My comment at Emily Hauser's attempt to confront NGO-Monitor at Open Zion:-

Semantically, the contextual intent of the phrase "jew-washing" has been around for a while.  Long ago, I learned the phrase "ostjuden" which meant, historically, "it's not me [as spoken by the cultured Western and Central European Jew] but it's them [referring to the supposed dirty, smelly and uncouth Jews from Galicia].  In other words, "don't blame me, it's their fault".  As noted: Stefan Zweig’s father was a rich textile manufacturer. He spent his young adulthood among the aesthete glitterati, scarcely aware that he was a Jew; for years he presided over a salon at Salzburg. The critic Joan Acocella remarks on “his willingness to disassociate himself from the poor, despised Ostjuden, who [in the early 20th Century] were pouring into Western Europe in flight from the Russian pogroms.” See her Introduction to the NYRB edition of Beware of Pity xv (2006).

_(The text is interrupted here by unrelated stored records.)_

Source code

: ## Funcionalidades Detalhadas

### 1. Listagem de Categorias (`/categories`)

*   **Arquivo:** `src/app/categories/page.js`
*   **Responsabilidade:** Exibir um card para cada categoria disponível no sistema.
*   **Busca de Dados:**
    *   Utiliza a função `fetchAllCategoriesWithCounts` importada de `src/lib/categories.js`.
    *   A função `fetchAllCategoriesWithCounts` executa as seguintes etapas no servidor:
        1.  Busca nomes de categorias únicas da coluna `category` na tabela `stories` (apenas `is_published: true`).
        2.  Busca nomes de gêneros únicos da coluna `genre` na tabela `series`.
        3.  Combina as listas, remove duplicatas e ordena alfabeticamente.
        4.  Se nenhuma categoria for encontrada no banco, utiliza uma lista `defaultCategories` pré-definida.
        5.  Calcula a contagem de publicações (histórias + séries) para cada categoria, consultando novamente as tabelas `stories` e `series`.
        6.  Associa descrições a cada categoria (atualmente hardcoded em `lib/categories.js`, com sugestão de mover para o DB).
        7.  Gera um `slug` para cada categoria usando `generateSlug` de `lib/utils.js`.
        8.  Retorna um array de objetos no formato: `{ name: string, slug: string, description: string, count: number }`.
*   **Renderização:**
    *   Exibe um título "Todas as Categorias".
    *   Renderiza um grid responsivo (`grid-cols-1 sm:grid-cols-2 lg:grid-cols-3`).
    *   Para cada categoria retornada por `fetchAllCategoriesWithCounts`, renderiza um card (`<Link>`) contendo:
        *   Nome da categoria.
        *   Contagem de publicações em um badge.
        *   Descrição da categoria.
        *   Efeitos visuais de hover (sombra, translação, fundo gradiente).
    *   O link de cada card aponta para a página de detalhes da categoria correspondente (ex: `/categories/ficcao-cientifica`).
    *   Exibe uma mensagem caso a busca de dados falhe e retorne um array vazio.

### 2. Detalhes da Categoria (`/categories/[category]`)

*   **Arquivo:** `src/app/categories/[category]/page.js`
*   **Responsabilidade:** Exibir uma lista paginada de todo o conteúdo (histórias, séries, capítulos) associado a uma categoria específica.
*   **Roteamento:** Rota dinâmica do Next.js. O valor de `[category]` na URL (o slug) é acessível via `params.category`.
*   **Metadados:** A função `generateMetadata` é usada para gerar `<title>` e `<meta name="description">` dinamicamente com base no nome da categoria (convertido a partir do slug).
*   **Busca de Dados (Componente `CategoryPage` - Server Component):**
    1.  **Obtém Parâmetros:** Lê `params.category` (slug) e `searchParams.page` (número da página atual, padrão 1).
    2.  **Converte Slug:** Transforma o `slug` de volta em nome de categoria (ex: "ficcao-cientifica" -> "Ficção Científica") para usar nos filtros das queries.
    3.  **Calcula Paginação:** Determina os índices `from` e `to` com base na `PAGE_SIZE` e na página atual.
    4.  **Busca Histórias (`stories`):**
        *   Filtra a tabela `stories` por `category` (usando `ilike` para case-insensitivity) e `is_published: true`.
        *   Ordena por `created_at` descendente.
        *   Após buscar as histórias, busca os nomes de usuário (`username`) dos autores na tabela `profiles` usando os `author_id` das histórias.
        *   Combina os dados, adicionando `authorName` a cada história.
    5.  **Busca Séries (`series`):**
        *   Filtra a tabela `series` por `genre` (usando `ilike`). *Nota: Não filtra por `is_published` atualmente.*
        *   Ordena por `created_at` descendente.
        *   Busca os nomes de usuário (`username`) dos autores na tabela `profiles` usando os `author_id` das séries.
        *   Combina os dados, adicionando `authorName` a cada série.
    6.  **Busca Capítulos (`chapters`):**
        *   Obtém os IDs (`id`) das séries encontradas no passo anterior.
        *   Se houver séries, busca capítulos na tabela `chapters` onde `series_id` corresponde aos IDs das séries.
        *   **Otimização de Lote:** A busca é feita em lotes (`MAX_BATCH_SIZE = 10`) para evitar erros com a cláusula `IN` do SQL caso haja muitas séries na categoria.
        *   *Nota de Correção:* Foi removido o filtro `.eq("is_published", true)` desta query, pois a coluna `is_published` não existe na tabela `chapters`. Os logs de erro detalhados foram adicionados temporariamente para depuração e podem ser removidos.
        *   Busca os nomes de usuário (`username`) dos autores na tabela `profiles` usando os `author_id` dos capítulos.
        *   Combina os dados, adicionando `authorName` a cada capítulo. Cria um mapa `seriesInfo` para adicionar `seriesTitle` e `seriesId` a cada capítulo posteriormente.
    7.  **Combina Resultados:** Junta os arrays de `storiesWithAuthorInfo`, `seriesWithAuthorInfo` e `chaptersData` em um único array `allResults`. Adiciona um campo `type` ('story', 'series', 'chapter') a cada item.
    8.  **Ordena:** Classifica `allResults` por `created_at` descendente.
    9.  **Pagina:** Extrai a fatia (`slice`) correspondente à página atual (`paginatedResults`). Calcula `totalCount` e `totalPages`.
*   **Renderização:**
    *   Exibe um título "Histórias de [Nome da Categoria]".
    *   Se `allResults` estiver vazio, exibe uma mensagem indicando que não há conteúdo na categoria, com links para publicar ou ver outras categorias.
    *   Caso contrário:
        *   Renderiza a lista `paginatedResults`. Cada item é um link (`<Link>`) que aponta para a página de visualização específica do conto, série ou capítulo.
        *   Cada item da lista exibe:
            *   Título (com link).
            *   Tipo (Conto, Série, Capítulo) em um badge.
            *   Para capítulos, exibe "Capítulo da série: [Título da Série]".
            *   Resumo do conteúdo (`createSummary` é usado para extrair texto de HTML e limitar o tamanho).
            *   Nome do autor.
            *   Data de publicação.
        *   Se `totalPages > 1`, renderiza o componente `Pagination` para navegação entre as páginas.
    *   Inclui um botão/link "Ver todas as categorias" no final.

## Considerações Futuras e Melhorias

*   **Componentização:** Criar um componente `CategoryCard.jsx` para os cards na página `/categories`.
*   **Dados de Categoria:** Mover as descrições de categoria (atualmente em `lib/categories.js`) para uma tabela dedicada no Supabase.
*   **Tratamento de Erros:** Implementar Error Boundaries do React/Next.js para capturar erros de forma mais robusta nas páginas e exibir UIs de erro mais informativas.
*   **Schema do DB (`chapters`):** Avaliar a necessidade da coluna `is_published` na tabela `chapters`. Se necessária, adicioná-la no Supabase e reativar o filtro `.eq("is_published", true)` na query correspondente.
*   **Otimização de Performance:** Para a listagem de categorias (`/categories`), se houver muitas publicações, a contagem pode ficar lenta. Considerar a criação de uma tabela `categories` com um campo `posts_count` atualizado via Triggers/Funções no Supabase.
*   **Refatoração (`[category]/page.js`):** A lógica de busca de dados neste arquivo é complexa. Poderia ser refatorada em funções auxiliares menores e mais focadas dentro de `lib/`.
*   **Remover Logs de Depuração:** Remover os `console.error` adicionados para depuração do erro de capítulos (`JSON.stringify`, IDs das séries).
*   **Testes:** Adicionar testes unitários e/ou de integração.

Our liberal Jews who grace this blog and other platforms seek to distance themselves from Jewish nationalism and the use of Jewish power and so play into the hands of the real anti-Semites, cognizantly or otherwise.  Terrible.

And here from this book, that the phrase originated with Nathna Birnbaum as explained:

And I found this:

The symbol of East European Jewry was an important tool of German-Jewish self-definition.  Were these so-called Ostjuden foreign or family?  Did they represent a tradition from which German Jews would have to dissociate in order to secure their civic equality as Germans, or were they fellow members of a single Jewish nation?  The stereotypes that German Jews attached to East European Jews reflect their own evolving self-perception and conflicting national aspirations.  The long and difficult path toward emancipation during the nineteenth century led German Jews to reject traditional notions of Jewish nationhood and to refashion themselves as "German citizens of the Mosaic faith."  In their efforts to assimilate, they deliberately adopted German middle-class gentility, politeness, and aesthetic refinement, and contrasted these traits with a crude stereotype of East European Jewish life.  They created a caricature of the ghetto, which signified not only a confined space but also a self-segregating worldview.  German Kultur was viewed as the path out of the ghetto of traditional society into the modern nation-state.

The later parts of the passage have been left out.